WHAT IS BEING ASKED: Below this sentence is a listing; return exactly its lines from the one with "simulations to reduce computational cost." to the one with "core designs.", both kept, and nothing more.

EXCERPTED DATA:
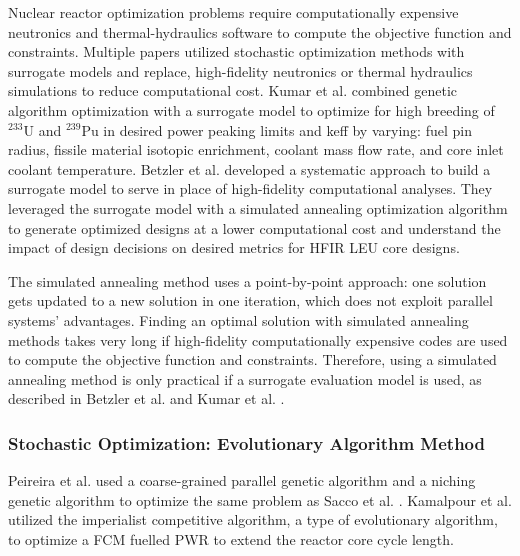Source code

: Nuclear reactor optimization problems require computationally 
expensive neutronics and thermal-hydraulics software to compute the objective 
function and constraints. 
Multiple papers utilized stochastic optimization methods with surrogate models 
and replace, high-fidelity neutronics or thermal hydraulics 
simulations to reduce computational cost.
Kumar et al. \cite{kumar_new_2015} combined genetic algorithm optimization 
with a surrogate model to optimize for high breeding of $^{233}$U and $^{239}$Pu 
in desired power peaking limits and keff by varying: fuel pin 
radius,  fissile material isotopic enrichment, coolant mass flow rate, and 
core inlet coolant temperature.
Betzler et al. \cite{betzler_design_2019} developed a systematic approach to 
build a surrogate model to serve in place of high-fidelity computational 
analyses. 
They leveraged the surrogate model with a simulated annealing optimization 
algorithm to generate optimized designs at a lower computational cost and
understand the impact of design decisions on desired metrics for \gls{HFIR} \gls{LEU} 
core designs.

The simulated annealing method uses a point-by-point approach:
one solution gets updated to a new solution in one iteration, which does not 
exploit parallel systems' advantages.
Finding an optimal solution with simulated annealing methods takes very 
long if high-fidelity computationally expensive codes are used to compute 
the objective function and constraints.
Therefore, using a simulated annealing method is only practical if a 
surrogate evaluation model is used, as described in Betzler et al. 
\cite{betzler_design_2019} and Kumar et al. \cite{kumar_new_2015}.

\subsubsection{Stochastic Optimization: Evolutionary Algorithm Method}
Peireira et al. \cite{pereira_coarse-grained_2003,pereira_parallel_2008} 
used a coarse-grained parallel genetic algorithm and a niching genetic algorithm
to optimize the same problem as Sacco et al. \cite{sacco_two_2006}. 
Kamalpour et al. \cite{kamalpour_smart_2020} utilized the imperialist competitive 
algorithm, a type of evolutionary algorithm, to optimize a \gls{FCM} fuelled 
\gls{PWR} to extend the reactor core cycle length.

* * *

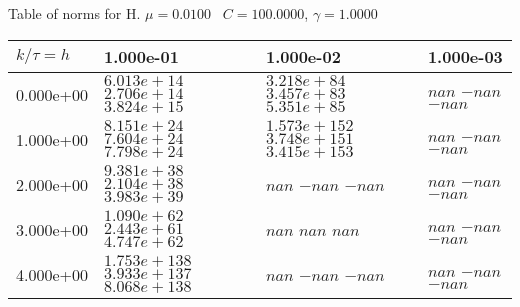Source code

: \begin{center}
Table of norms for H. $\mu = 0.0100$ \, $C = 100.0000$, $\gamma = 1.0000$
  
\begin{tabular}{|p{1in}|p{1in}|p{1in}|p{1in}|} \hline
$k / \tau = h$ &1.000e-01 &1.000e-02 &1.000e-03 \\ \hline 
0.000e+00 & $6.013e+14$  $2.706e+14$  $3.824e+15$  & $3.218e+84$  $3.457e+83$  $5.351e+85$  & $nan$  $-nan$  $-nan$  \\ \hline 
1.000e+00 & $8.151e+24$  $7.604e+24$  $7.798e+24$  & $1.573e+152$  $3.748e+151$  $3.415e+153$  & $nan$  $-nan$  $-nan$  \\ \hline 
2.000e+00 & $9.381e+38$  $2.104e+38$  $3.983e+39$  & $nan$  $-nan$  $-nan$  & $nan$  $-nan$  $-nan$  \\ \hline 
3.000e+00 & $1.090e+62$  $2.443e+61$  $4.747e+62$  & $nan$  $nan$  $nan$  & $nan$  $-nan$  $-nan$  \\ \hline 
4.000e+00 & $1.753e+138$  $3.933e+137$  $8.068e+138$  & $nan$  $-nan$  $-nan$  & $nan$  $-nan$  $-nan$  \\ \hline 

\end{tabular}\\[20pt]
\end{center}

RESULT BELOW:
simulations to reduce computational cost.
Kumar et al. \cite{kumar_new_2015} combined genetic algorithm optimization 
with a surrogate model to optimize for high breeding of $^{233}$U and $^{239}$Pu 
in desired power peaking limits and keff by varying: fuel pin 
radius,  fissile material isotopic enrichment, coolant mass flow rate, and 
core inlet coolant temperature.
Betzler et al. \cite{betzler_design_2019} developed a systematic approach to 
build a surrogate model to serve in place of high-fidelity computational 
analyses. 
They leveraged the surrogate model with a simulated annealing optimization 
algorithm to generate optimized designs at a lower computational cost and
understand the impact of design decisions on desired metrics for \gls{HFIR} \gls{LEU} 
core designs.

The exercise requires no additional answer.